Thank you for the opportunity to comment on the draft instructions.

                Respectfully submitted,

                Janne G. Gallagher
                Vice President and General Counsel
                Council on Foundations
                Arlington, VA

1 § 4943(e)(2).

2 See § 4943(f)(4).

3 Staff of the Joint Committee on Taxation, Technical Explanation of H.R. 4, the "Pension Protection Act Of 2006," as Passed by The House On July 28, 2006, and as Considered by the Senate on August 3, 2006, JCX 38-06, August 3, 2006 ("Technical Explanation").

4 ABA Section of Taxation, Comments in Response to IRS Notice 2006-109 on the Application of the Pension Protection Act of 2006 to Donor Advised Funds and Supporting Organizations, June 4, 2007

5 See § 4966(c)(1)(B).

6 Treas. Reg. 53.4946-1(g)(2)(i).

7 PLR 200604034 withdrawing the determination in PLR 200542037 that an elected state district court judge was not a government official under section 4946(c)(5) (PLR 200604034, apparently incorrectly, describes the judge in question as a federal district court judge, perhaps another indication of the confusion surrounding the definition of a government official).

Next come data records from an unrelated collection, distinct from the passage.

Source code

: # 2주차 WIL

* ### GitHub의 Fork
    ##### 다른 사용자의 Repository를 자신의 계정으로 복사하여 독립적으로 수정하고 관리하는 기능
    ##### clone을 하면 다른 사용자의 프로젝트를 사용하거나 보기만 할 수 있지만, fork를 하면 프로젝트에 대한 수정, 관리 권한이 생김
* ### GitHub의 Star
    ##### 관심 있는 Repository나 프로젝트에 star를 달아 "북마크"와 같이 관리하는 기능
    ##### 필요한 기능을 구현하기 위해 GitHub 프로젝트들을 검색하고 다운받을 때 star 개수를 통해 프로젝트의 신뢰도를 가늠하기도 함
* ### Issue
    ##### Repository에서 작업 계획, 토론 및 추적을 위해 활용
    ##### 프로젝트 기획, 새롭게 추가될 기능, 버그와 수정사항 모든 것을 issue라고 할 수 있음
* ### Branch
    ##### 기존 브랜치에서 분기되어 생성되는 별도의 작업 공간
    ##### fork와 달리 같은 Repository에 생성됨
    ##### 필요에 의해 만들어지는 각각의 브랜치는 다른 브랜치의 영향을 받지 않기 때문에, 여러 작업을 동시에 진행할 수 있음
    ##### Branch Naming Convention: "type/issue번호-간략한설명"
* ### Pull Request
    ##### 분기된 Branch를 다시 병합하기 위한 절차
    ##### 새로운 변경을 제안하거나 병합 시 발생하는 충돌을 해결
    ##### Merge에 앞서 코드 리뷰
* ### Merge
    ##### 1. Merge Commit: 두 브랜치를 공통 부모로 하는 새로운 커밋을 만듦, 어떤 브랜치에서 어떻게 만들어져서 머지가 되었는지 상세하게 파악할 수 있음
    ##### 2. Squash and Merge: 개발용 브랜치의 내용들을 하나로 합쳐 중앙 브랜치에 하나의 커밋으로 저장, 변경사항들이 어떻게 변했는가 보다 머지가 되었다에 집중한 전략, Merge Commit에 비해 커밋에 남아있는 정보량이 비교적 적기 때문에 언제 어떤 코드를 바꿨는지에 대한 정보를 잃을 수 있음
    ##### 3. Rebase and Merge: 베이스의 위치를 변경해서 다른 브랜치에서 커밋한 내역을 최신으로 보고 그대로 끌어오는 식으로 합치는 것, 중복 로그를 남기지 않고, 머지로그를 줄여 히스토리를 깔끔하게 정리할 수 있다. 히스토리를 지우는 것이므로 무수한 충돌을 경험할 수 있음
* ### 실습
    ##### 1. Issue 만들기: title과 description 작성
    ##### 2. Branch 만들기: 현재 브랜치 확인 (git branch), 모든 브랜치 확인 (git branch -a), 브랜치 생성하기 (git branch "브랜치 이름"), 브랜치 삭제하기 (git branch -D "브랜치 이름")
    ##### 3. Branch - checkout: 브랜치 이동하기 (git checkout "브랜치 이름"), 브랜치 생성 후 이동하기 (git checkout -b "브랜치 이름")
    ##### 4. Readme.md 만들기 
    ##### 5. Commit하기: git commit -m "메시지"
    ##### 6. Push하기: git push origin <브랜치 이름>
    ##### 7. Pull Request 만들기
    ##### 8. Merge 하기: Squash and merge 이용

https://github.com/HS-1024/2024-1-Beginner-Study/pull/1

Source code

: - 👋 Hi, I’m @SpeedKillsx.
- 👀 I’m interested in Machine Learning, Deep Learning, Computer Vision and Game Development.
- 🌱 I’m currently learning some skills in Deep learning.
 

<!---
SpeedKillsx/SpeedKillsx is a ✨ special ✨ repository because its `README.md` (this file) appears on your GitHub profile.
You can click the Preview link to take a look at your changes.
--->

8 The salary threshold is expressed as a rate rather than an absolute dollar amount. Accordingly, compensation paid to part-time officials must be multiplied out to determine whether it exceeds the $20,000 threshold.

9 The instructions require the maintenance of records concerning all meals and transportation provided to government officials even if the expenditure is below the threshold for reporting on Form 990.

10 Technical Explanation at 345.

11 Treas. Reg. § 53.4958-4(a)(iv)(4).

12 While section 509(d)(2)(C) offers a process by which a substantial contributor to a private foundation can shed that status, there is no similar process for public charities.

13 Treas. Reg. § 53.4958-3(e)(2)(ii) and Example 13.